## What you will do
Exactly and in full, give the records again.

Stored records
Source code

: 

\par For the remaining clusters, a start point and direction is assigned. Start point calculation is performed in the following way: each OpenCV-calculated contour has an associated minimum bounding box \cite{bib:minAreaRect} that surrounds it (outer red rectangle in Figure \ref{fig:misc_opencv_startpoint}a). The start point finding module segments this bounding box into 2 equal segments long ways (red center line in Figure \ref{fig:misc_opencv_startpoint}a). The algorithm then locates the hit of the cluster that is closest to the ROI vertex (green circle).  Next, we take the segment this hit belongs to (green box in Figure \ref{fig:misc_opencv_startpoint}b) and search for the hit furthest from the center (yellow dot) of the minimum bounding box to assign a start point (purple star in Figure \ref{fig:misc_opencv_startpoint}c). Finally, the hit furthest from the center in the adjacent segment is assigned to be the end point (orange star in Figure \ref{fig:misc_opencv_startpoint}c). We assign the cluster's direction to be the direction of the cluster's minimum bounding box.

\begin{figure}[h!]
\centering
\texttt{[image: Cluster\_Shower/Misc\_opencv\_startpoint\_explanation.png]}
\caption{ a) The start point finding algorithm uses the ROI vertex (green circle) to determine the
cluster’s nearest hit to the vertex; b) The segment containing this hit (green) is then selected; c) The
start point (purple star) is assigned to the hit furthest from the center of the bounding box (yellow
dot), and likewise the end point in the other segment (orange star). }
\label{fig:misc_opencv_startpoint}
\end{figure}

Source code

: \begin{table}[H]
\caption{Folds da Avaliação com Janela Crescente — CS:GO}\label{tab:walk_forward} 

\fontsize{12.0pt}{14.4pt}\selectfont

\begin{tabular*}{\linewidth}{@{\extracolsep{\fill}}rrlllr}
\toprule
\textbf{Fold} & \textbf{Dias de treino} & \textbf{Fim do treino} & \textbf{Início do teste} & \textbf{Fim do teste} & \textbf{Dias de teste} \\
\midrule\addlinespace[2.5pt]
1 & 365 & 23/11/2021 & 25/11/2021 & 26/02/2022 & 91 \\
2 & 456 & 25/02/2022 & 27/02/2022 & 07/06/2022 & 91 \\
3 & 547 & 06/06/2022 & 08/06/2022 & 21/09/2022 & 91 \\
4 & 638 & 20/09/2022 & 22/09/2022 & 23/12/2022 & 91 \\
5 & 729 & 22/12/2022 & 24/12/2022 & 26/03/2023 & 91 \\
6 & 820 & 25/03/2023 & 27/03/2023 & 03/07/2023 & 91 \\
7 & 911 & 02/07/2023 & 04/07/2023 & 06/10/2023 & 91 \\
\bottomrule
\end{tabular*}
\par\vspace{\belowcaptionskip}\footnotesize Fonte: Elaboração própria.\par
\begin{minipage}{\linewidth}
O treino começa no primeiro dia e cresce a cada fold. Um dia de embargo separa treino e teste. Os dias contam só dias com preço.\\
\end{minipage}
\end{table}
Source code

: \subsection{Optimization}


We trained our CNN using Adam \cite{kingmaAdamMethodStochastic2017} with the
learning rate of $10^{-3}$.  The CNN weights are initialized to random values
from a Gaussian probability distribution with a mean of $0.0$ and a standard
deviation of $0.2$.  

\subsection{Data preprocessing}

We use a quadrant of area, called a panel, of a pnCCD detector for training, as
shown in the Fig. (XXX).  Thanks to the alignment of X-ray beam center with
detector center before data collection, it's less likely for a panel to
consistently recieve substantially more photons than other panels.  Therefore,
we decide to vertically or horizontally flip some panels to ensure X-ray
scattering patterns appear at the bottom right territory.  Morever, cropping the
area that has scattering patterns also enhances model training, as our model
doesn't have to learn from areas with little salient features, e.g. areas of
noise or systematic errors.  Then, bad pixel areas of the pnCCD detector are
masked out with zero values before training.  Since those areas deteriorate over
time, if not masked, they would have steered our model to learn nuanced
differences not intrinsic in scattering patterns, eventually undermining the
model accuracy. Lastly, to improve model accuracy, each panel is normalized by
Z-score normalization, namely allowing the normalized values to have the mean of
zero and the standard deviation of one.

## Result for this task
Source code

: 

\par For the remaining clusters, a start point and direction is assigned. Start point calculation is performed in the following way: each OpenCV-calculated contour has an associated minimum bounding box \cite{bib:minAreaRect} that surrounds it (outer red rectangle in Figure \ref{fig:misc_opencv_startpoint}a). The start point finding module segments this bounding box into 2 equal segments long ways (red center line in Figure \ref{fig:misc_opencv_startpoint}a). The algorithm then locates the hit of the cluster that is closest to the ROI vertex (green circle).  Next, we take the segment this hit belongs to (green box in Figure \ref{fig:misc_opencv_startpoint}b) and search for the hit furthest from the center (yellow dot) of the minimum bounding box to assign a start point (purple star in Figure \ref{fig:misc_opencv_startpoint}c). Finally, the hit furthest from the center in the adjacent segment is assigned to be the end point (orange star in Figure \ref{fig:misc_opencv_startpoint}c). We assign the cluster's direction to be the direction of the cluster's minimum bounding box.

\begin{figure}[h!]
\centering
\texttt{[image: Cluster\_Shower/Misc\_opencv\_startpoint\_explanation.png]}
\caption{ a) The start point finding algorithm uses the ROI vertex (green circle) to determine the
cluster’s nearest hit to the vertex; b) The segment containing this hit (green) is then selected; c) The
start point (purple star) is assigned to the hit furthest from the center of the bounding box (yellow
dot), and likewise the end point in the other segment (orange star). }
\label{fig:misc_opencv_startpoint}
\end{figure}

Source code

: \begin{table}[H]
\caption{Folds da Avaliação com Janela Crescente — CS:GO}\label{tab:walk_forward} 

\fontsize{12.0pt}{14.4pt}\selectfont

\begin{tabular*}{\linewidth}{@{\extracolsep{\fill}}rrlllr}
\toprule
\textbf{Fold} & \textbf{Dias de treino} & \textbf{Fim do treino} & \textbf{Início do teste} & \textbf{Fim do teste} & \textbf{Dias de teste} \\
\midrule\addlinespace[2.5pt]
1 & 365 & 23/11/2021 & 25/11/2021 & 26/02/2022 & 91 \\
2 & 456 & 25/02/2022 & 27/02/2022 & 07/06/2022 & 91 \\
3 & 547 & 06/06/2022 & 08/06/2022 & 21/09/2022 & 91 \\
4 & 638 & 20/09/2022 & 22/09/2022 & 23/12/2022 & 91 \\
5 & 729 & 22/12/2022 & 24/12/2022 & 26/03/2023 & 91 \\
6 & 820 & 25/03/2023 & 27/03/2023 & 03/07/2023 & 91 \\
7 & 911 & 02/07/2023 & 04/07/2023 & 06/10/2023 & 91 \\
\bottomrule
\end{tabular*}
\par\vspace{\belowcaptionskip}\footnotesize Fonte: Elaboração própria.\par
\begin{minipage}{\linewidth}
O treino começa no primeiro dia e cresce a cada fold. Um dia de embargo separa treino e teste. Os dias contam só dias com preço.\\
\end{minipage}
\end{table}
Source code

: \subsection{Optimization}


We trained our CNN using Adam \cite{kingmaAdamMethodStochastic2017} with the
learning rate of $10^{-3}$.  The CNN weights are initialized to random values
from a Gaussian probability distribution with a mean of $0.0$ and a standard
deviation of $0.2$.  

\subsection{Data preprocessing}

We use a quadrant of area, called a panel, of a pnCCD detector for training, as
shown in the Fig. (XXX).  Thanks to the alignment of X-ray beam center with
detector center before data collection, it's less likely for a panel to
consistently recieve substantially more photons than other panels.  Therefore,
we decide to vertically or horizontally flip some panels to ensure X-ray
scattering patterns appear at the bottom right territory.  Morever, cropping the
area that has scattering patterns also enhances model training, as our model
doesn't have to learn from areas with little salient features, e.g. areas of
noise or systematic errors.  Then, bad pixel areas of the pnCCD detector are
masked out with zero values before training.  Since those areas deteriorate over
time, if not masked, they would have steered our model to learn nuanced
differences not intrinsic in scattering patterns, eventually undermining the
model accuracy. Lastly, to improve model accuracy, each panel is normalized by
Z-score normalization, namely allowing the normalized values to have the mean of
zero and the standard deviation of one.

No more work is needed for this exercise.